__RECORDS FOR PROCESSING__
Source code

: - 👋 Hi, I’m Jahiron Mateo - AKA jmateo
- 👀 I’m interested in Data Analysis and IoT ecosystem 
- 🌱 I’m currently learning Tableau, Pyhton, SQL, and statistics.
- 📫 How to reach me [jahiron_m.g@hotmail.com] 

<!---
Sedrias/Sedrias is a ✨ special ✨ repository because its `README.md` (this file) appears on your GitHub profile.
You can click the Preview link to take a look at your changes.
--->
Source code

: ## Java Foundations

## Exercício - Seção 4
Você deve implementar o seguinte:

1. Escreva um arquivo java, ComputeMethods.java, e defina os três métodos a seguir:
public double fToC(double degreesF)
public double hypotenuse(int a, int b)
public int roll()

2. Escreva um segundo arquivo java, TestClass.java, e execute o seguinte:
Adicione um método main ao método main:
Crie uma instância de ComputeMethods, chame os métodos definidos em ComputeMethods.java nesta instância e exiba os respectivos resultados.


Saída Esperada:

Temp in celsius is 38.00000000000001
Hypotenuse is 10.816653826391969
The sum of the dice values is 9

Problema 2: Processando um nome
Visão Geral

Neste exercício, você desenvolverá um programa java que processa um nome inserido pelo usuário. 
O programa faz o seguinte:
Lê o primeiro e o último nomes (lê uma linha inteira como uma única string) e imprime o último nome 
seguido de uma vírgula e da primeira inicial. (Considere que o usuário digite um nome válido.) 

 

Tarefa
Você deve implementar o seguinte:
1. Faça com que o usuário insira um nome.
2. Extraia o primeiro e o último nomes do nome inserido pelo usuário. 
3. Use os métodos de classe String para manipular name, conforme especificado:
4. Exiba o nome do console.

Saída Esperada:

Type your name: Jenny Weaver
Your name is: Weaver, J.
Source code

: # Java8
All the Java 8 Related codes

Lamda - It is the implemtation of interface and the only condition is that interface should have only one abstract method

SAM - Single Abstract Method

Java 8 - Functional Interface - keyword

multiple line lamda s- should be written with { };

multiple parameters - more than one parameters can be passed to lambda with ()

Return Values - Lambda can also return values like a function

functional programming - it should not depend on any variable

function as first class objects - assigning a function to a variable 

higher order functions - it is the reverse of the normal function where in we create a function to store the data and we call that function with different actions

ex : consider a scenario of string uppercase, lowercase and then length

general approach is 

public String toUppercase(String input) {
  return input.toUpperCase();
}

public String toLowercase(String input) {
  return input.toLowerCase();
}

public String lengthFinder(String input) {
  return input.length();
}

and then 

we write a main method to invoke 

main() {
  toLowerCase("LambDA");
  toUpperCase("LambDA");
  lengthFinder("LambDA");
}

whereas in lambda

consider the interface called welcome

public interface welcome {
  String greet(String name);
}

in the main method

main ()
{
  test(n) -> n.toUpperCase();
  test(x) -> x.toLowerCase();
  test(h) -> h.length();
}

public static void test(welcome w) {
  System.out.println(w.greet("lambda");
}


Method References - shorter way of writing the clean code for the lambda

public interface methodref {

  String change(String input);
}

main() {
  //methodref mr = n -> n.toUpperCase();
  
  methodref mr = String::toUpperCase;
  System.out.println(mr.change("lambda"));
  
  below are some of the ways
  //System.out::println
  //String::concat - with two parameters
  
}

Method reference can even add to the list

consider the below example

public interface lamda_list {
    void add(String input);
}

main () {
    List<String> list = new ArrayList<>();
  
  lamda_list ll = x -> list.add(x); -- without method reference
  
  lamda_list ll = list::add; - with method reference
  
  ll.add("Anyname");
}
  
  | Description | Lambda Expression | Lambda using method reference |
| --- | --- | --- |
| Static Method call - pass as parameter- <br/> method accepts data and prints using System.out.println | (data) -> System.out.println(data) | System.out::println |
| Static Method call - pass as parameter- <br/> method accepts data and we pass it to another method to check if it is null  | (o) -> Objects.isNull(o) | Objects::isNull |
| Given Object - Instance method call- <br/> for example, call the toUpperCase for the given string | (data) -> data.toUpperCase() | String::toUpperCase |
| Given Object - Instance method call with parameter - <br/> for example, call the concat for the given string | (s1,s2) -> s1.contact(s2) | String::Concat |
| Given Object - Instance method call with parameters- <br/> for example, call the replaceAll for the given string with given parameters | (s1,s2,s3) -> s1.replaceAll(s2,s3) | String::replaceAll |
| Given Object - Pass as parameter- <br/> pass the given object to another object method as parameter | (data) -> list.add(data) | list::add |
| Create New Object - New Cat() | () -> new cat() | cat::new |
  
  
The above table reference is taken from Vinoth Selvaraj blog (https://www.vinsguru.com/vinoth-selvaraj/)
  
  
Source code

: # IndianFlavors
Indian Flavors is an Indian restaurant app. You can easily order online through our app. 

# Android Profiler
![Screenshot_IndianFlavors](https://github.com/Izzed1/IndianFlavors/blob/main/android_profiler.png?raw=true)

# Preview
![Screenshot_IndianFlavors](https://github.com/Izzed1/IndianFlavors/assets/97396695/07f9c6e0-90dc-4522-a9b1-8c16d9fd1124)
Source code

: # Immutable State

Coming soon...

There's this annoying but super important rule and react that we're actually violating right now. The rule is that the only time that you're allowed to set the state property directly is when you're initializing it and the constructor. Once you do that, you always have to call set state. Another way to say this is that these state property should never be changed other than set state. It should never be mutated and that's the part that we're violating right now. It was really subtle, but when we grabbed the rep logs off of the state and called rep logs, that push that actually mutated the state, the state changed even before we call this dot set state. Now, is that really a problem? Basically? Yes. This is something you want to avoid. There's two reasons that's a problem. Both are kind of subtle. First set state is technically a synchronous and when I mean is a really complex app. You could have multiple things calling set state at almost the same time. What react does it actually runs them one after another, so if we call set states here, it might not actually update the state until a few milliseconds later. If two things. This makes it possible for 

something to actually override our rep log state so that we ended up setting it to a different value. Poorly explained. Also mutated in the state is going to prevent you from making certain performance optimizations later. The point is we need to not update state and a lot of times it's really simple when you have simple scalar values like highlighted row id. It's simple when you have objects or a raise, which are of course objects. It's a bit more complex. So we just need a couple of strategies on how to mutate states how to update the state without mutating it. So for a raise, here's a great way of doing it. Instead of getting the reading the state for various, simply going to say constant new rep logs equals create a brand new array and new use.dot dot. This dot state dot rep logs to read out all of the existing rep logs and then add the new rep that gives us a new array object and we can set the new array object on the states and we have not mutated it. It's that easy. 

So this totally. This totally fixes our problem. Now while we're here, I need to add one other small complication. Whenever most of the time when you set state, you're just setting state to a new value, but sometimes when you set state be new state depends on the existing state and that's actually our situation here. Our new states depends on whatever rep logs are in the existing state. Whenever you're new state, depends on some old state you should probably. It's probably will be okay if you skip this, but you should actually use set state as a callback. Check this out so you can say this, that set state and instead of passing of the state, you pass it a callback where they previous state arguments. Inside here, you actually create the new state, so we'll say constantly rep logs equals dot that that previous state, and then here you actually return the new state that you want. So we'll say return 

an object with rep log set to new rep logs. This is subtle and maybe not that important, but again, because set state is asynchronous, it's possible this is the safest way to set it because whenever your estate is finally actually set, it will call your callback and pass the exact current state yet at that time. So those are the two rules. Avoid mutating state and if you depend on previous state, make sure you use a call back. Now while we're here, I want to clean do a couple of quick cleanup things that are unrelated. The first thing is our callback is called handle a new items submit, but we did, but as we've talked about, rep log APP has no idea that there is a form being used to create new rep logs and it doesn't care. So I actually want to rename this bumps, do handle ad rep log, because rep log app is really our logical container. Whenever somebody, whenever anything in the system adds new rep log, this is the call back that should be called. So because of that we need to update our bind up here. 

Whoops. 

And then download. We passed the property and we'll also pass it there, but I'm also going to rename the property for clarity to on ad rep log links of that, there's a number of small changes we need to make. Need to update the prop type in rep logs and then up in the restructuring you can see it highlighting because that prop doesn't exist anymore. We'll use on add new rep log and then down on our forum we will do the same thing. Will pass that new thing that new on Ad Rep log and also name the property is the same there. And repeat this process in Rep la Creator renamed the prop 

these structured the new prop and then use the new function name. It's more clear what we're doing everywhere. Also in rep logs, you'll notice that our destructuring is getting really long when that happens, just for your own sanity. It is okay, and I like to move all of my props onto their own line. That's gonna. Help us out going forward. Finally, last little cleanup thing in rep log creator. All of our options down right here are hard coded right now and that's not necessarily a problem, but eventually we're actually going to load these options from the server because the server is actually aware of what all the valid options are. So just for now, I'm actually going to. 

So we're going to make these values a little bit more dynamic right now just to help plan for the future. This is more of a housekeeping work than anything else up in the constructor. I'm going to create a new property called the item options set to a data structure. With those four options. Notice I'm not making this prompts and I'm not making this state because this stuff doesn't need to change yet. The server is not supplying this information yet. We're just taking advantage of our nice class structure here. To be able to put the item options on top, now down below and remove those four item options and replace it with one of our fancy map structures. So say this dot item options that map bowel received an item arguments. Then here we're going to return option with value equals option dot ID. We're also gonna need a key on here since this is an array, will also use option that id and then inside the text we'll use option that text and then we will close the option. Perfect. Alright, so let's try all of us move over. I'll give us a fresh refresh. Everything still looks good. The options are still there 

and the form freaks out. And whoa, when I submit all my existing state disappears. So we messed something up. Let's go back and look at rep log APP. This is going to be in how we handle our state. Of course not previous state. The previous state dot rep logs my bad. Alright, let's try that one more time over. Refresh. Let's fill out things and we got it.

__YOUR GOAL__
Copy out the data above word for word, starting at its first line and ending with the line that contains "Adicione um método".

__TASK OUTPUT__
Source code

: - 👋 Hi, I’m Jahiron Mateo - AKA jmateo
- 👀 I’m interested in Data Analysis and IoT ecosystem 
- 🌱 I’m currently learning Tableau, Pyhton, SQL, and statistics.
- 📫 How to reach me [jahiron_m.g@hotmail.com] 

<!---
Sedrias/Sedrias is a ✨ special ✨ repository because its `README.md` (this file) appears on your GitHub profile.
You can click the Preview link to take a look at your changes.
--->
Source code

: ## Java Foundations

## Exercício - Seção 4
Você deve implementar o seguinte:

1. Escreva um arquivo java, ComputeMethods.java, e defina os três métodos a seguir:
public double fToC(double degreesF)
public double hypotenuse(int a, int b)
public int roll()

2. Escreva um segundo arquivo java, TestClass.java, e execute o seguinte:
Adicione um método main ao método main:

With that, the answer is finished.